Fire-starting California utility PG&E criminally charged for 2019 Kincade Fire
Joseph Wilkinson
Troubled California utility Pacific Gas & Electric was charged Tuesday with 33 crimes because its equipment caused a 2019 fire that torched 77,000 acres in Northern California.
The Kincade Fire destroyed 374 structures, including 170 homes, in 2019 in Sonoma County, prime wine country about 50 miles north of San Francisco. Six firefighters were injured; no one was killed.
In this Oct. 27, 2019, photo, flames from the Kincade Fire consume Soda Rock Winery in Healdsburg, Calif. (Noah Berger/)
A Cal Fire investigation determined the fire started when an old PG&E power line snapped in high winds.
Sonoma County District Attorney Jill Ravitch charged the company with five felonies and 28 misdemeanors.
In this Feb 20, 2020, photo, a Pacific Gas & Electric truck drives past a PG&E location in San Francisco. (Jeff Chiu/)
PG&E admitted that its equipment started the blaze, but has not reviewed Cal Fire’s investigation, according to a press release.
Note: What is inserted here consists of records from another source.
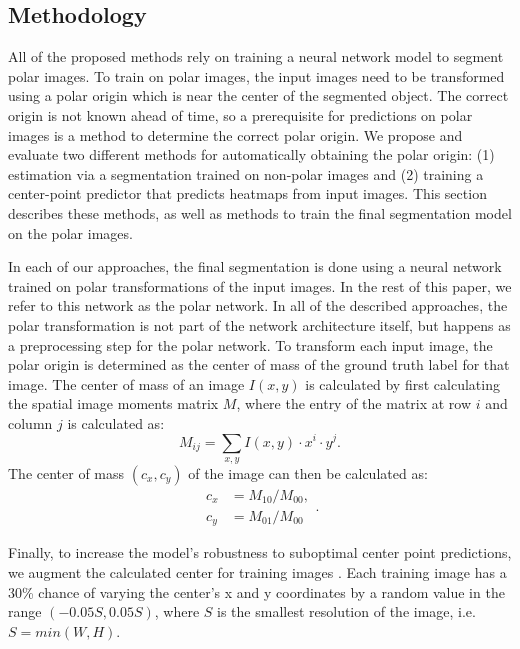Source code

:   \subsection{Methodology}
  
All of the proposed methods rely on training a neural network model to segment polar images. To train on 
polar images, the input images need to be transformed using a polar origin which is near the center of 
the 
segmented object. The correct origin is not known ahead of time, so a prerequisite for predictions on polar
images is a method to determine the correct polar origin. We propose and 
evaluate two different methods for automatically obtaining the polar origin: (1)
estimation via a segmentation trained on non-polar images and (2) training a center-point predictor that predicts heatmaps from input images. 
This section describes these methods, as well as methods to train the 
final segmentation model on the polar images.
      
In each of our approaches, the final segmentation is done using a neural network trained on polar 
transformations of the input images. In the rest of this paper, we refer to this network as the polar 
network. In all of the described approaches, the polar transformation is not part of the network architecture itself, but happens as a preprocessing step for the polar network.
To transform each input image, the polar origin is determined as the center of mass of the 
ground truth label for that image. The center of mass of an image $I(x, y)$ is calculated by first 
calculating the spatial image moments matrix $M$, where the entry of the matrix at row $i$ and column $j$ is calculated as:
  \begin{equation}
    M_{ij}= \sum _{x,y} I(x,y) \cdot x^i \cdot y^j.
    \label{eq:moments}
  \end{equation}
The center of mass $(c_x, c_y)$ of the image can then be calculated as:
  \begin{equation}
    \begin{aligned}
      c_x &= M_{10} / M_{00}, \\
      c_y &= M_{01} / M_{00}
    \end{aligned}.
    \label{eq:center-mass}
  \end{equation}

Finally, to increase the model's robustness to suboptimal center point predictions, we augment the 
calculated center for training images \cite{estevesPolarTransformerNetworks2018a}. Each training image has 
a 30\% chance of varying the center's x and y coordinates by a random value in the range $(-0.05S, 
0.05S)$, where $S$ is the smallest resolution of the image, i.e. $S = min(W, H)$.
 
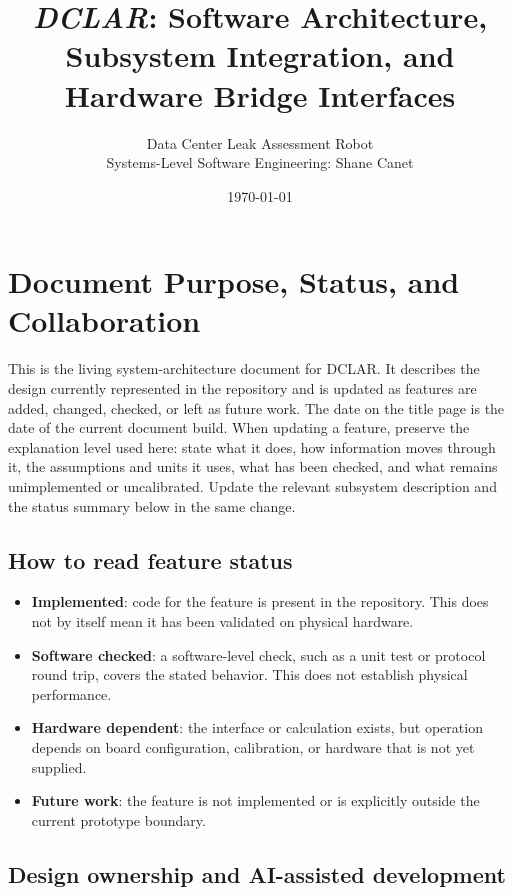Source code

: \documentclass{article}
\title{\textbf{\textit{DCLAR}: Software Architecture, Subsystem Integration, and Hardware Bridge Interfaces}}
\author{Data Center Leak Assessment Robot \\ Systems-Level Software Engineering: Shane Canet}
\date{\today}
\begin{document}
\maketitle
\tableofcontents
\newpage

\section{Document Purpose, Status, and Collaboration}

This is the living system-architecture document for DCLAR. It describes the design currently represented in the repository and is updated as features are added, changed, checked, or left as future work. The date on the title page is the date of the current document build. When updating a feature, preserve the explanation level used here: state what it does, how information moves through it, the assumptions and units it uses, what has been checked, and what remains unimplemented or uncalibrated. Update the relevant subsystem description and the status summary below in the same change.

\subsection{How to read feature status}

\begin{itemize}
    \item \textbf{Implemented}: code for the feature is present in the repository. This does not by itself mean it has been validated on physical hardware.
    \item \textbf{Software checked}: a software-level check, such as a unit test or protocol round trip, covers the stated behavior. This does not establish physical performance.
    \item \textbf{Hardware dependent}: the interface or calculation exists, but operation depends on board configuration, calibration, or hardware that is not yet supplied.
    \item \textbf{Future work}: the feature is not implemented or is explicitly outside the current prototype boundary.
\end{itemize}

\subsection{Design ownership and AI-assisted development}
\end{document}
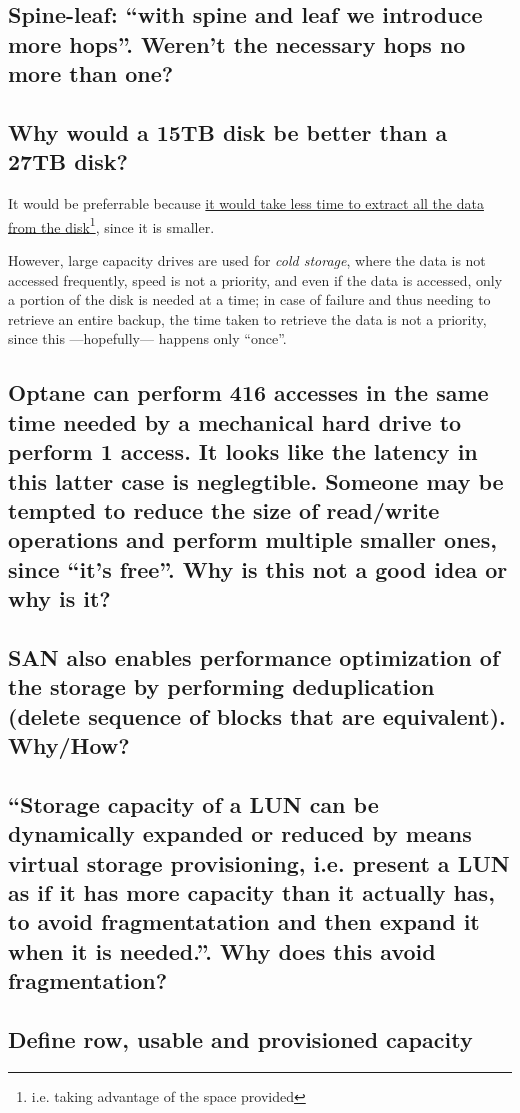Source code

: \subsection{Spine-leaf: ``with spine and leaf we introduce \textbf{more hops}''. Weren't the necessary hops no more than one?}

\subsection{Why would a 15TB disk be better than a 27TB disk?}
It would be preferrable because \ul{it would take less time to extract all the data from the disk}\footnote{i.e. taking advantage of the space provided}, since it is smaller.

However, large capacity drives are used for \textit{cold storage}, where the data is not accessed frequently, speed is not a priority, and even if the data is accessed, only a portion of the disk is needed at a time; in case of failure and thus needing to retrieve an entire backup, the time taken to retrieve the data is not a priority, since this ---hopefully--- happens only ``once''.

\subsection{Optane can perform 416 accesses in the same time needed by a mechanical hard drive to perform 1 access. It looks like the latency in this latter case is neglegtible. Someone may be tempted to reduce the size of read/write operations and perform multiple smaller ones, since ``it's free''. Why is this not a good idea or why is it?}

\subsection{SAN also enables performance optimization of the storage by performing
deduplication (delete sequence of blocks that are equivalent). Why/How?}

\subsection{``Storage \textbf{capacity} of a LUN can be dynamically expanded or reduced by means \textbf{virtual storage provisioning}, i.e. present a LUN as if it has more capacity than it actually has, to avoid fragmentatation and then expand it when it is needed.''. Why does this avoid fragmentation?}

\subsection{Define row, usable and provisioned capacity}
The company also said it doesn’t think a crime was committed.
Tuesday’s filing is the latest in a constant series of issues for PG&E. The company pleaded guilty last year to 84 counts of manslaughter for causing the 2018 Camp Fire, which nearly wiped the towns of Paradise and Concow off the map.
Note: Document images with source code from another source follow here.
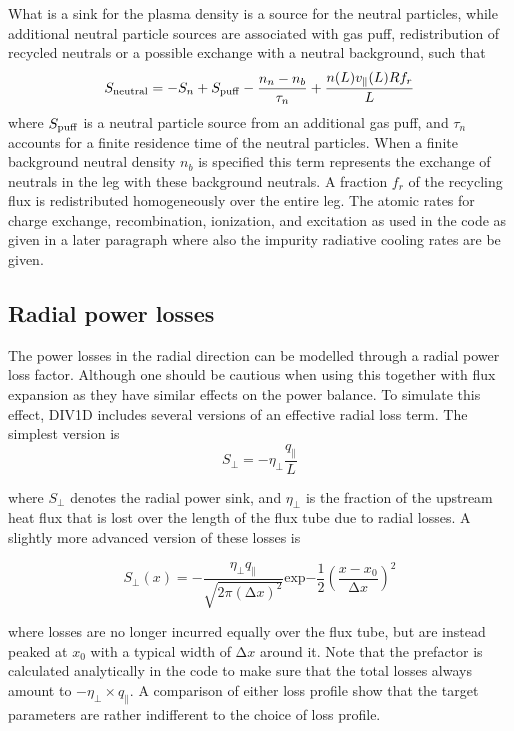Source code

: \documentclass[amsmath,amssymb,a4]{revtex4-2}
\begin{document}
What is a sink for the plasma density is a source for the neutral particles, while additional neutral particle sources are associated with gas puff, redistribution of recycled neutrals or a possible exchange with a neutral background, such that
\begin{equation}\label{neutral_source}
    S_{\rm neutral} = - S_n + S_{\rm puff} - \frac{n_n - n_b}{\tau_n} + {n(L)v_{\|}(L)R f_r \over L}
\end{equation}
where $S_{\rm puff}$ is a neutral particle source from an additional gas puff, and $\tau_n$ accounts for a finite residence time of the neutral particles. When a finite background neutral density $n_b$ is specified this term represents the exchange of neutrals in the leg with these background neutrals. A fraction $f_r$ of the recycling flux is redistributed homogeneously over the entire leg. The atomic rates for charge exchange, recombination, ionization, and excitation as used in the code as given in a later paragraph where also the impurity radiative cooling rates are be given.


\subsection{Radial power losses}
The power losses in the radial direction can be modelled through a radial power loss factor. Although one should be cautious when using this together with flux expansion as  they have similar effects on the power balance.
To simulate this effect, DIV1D includes several versions of an effective radial loss term. The simplest version is
\begin{equation}
\label{constant_rad_losses}
S_{\perp}=-\eta_{\perp}\frac{q_\parallel}{L}
\end{equation}

where $S_{\perp}$ denotes the radial power sink, and $\eta_{\perp}$ is the fraction of the upstream heat flux that is lost over the length of the flux tube due to radial losses. A slightly more advanced version of these losses is

\begin{equation}
S_\perp(x)=-\frac{\eta_{\perp}q_{\parallel}}{\sqrt{2\pi(\mathrm{\Delta}x)^2}}
\mathrm{exp}{-\frac{1}{2}\left(\frac{x-x_0}{\mathrm{\Delta}x}\right)^2}
\end{equation}

where losses are no longer incurred equally over the flux tube, but are instead peaked at $x_0$ with a typical width of $\mathrm{\Delta}x$ around it. Note that the prefactor is calculated analytically in the code to make sure that the total losses always amount to $-\eta_{\perp}\times q_{\parallel}$. A comparison of either loss profile show that the target parameters are rather indifferent to the choice of loss profile.\\
\end{document}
PG&E declared bankruptcy to handle all the civil settlements it owed for the blaze, which were eventually set at $13.5 billion.
The company emerged from bankruptcy in July 2020, but that did not stop its equipment from causing deadly fires. The October 2020 Zogg Fire, which killed four people, started when a tree crashed through a PG&E power line.